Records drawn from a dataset
-- Opening Marker --
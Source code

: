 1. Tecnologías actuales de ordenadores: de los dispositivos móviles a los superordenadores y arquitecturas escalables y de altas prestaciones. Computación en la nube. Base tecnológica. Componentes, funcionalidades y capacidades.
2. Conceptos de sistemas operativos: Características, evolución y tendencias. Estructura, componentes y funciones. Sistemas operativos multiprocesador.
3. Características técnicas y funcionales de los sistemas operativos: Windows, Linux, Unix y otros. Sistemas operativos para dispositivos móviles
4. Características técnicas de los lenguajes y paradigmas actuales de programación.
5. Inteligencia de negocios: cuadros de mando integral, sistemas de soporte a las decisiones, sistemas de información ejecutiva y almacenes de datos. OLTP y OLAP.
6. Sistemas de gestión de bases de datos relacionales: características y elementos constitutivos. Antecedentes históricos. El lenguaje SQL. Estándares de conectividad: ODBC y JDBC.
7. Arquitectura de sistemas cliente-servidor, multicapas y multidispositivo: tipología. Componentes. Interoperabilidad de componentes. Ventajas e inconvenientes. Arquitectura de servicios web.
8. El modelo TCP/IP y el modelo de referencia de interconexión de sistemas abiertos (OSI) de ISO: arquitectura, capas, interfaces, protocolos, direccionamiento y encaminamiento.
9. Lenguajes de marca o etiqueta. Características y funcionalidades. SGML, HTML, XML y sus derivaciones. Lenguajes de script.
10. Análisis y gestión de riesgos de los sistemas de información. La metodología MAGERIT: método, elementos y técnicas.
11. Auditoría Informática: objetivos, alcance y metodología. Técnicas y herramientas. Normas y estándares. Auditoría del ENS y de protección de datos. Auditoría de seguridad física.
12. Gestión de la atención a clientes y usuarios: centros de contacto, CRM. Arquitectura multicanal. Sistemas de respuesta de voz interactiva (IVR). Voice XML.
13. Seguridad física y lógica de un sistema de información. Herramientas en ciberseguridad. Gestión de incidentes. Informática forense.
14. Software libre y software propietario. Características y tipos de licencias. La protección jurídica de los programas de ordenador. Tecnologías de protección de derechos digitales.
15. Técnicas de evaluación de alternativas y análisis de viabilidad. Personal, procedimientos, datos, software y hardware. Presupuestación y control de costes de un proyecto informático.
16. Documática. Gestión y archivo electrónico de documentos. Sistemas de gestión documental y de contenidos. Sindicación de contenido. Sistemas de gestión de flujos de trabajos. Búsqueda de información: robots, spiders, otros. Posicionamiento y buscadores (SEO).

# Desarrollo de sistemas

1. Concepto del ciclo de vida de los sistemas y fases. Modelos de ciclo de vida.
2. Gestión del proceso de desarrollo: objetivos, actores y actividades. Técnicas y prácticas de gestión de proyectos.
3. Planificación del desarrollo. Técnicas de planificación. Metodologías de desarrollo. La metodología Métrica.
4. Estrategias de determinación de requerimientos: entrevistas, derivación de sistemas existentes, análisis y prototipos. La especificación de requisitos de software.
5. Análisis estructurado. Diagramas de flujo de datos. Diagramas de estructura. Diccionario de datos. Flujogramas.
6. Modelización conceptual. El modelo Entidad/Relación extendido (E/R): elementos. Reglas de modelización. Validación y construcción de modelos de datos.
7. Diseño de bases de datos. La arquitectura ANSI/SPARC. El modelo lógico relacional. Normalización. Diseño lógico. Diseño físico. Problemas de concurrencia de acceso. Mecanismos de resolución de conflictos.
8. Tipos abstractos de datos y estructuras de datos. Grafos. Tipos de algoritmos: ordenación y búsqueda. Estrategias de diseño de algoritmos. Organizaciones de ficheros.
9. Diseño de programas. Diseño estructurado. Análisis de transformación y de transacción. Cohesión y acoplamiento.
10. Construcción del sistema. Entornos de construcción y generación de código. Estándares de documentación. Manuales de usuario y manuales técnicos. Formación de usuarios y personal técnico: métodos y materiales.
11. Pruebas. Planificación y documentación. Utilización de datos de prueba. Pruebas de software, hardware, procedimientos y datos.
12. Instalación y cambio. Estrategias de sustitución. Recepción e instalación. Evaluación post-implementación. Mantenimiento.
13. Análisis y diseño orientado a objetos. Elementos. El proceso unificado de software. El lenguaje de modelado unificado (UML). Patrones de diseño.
-- Closing Marker --
> [INSTRUCTIONS FOR THE TASK] Output the entire set of records exactly as shown.

> [RESPONSE TO THE EXERCISE]
Source code

: 1. Tecnologías actuales de ordenadores: de los dispositivos móviles a los superordenadores y arquitecturas escalables y de altas prestaciones. Computación en la nube. Base tecnológica. Componentes, funcionalidades y capacidades.
2. Conceptos de sistemas operativos: Características, evolución y tendencias. Estructura, componentes y funciones. Sistemas operativos multiprocesador.
3. Características técnicas y funcionales de los sistemas operativos: Windows, Linux, Unix y otros. Sistemas operativos para dispositivos móviles
4. Características técnicas de los lenguajes y paradigmas actuales de programación.
5. Inteligencia de negocios: cuadros de mando integral, sistemas de soporte a las decisiones, sistemas de información ejecutiva y almacenes de datos. OLTP y OLAP.
6. Sistemas de gestión de bases de datos relacionales: características y elementos constitutivos. Antecedentes históricos. El lenguaje SQL. Estándares de conectividad: ODBC y JDBC.
7. Arquitectura de sistemas cliente-servidor, multicapas y multidispositivo: tipología. Componentes. Interoperabilidad de componentes. Ventajas e inconvenientes. Arquitectura de servicios web.
8. El modelo TCP/IP y el modelo de referencia de interconexión de sistemas abiertos (OSI) de ISO: arquitectura, capas, interfaces, protocolos, direccionamiento y encaminamiento.
9. Lenguajes de marca o etiqueta. Características y funcionalidades. SGML, HTML, XML y sus derivaciones. Lenguajes de script.
10. Análisis y gestión de riesgos de los sistemas de información. La metodología MAGERIT: método, elementos y técnicas.
11. Auditoría Informática: objetivos, alcance y metodología. Técnicas y herramientas. Normas y estándares. Auditoría del ENS y de protección de datos. Auditoría de seguridad física.
12. Gestión de la atención a clientes y usuarios: centros de contacto, CRM. Arquitectura multicanal. Sistemas de respuesta de voz interactiva (IVR). Voice XML.
13. Seguridad física y lógica de un sistema de información. Herramientas en ciberseguridad. Gestión de incidentes. Informática forense.
14. Software libre y software propietario. Características y tipos de licencias. La protección jurídica de los programas de ordenador. Tecnologías de protección de derechos digitales.
15. Técnicas de evaluación de alternativas y análisis de viabilidad. Personal, procedimientos, datos, software y hardware. Presupuestación y control de costes de un proyecto informático.
16. Documática. Gestión y archivo electrónico de documentos. Sistemas de gestión documental y de contenidos. Sindicación de contenido. Sistemas de gestión de flujos de trabajos. Búsqueda de información: robots, spiders, otros. Posicionamiento y buscadores (SEO).

# Desarrollo de sistemas

1. Concepto del ciclo de vida de los sistemas y fases. Modelos de ciclo de vida.
2. Gestión del proceso de desarrollo: objetivos, actores y actividades. Técnicas y prácticas de gestión de proyectos.
3. Planificación del desarrollo. Técnicas de planificación. Metodologías de desarrollo. La metodología Métrica.
4. Estrategias de determinación de requerimientos: entrevistas, derivación de sistemas existentes, análisis y prototipos. La especificación de requisitos de software.
5. Análisis estructurado. Diagramas de flujo de datos. Diagramas de estructura. Diccionario de datos. Flujogramas.
6. Modelización conceptual. El modelo Entidad/Relación extendido (E/R): elementos. Reglas de modelización. Validación y construcción de modelos de datos.
7. Diseño de bases de datos. La arquitectura ANSI/SPARC. El modelo lógico relacional. Normalización. Diseño lógico. Diseño físico. Problemas de concurrencia de acceso. Mecanismos de resolución de conflictos.
8. Tipos abstractos de datos y estructuras de datos. Grafos. Tipos de algoritmos: ordenación y búsqueda. Estrategias de diseño de algoritmos. Organizaciones de ficheros.
9. Diseño de programas. Diseño estructurado. Análisis de transformación y de transacción. Cohesión y acoplamiento.
10. Construcción del sistema. Entornos de construcción y generación de código. Estándares de documentación. Manuales de usuario y manuales técnicos. Formación de usuarios y personal técnico: métodos y materiales.
11. Pruebas. Planificación y documentación. Utilización de datos de prueba. Pruebas de software, hardware, procedimientos y datos.
12. Instalación y cambio. Estrategias de sustitución. Recepción e instalación. Evaluación post-implementación. Mantenimiento.
13. Análisis y diseño orientado a objetos. Elementos. El proceso unificado de software. El lenguaje de modelado unificado (UML). Patrones de diseño.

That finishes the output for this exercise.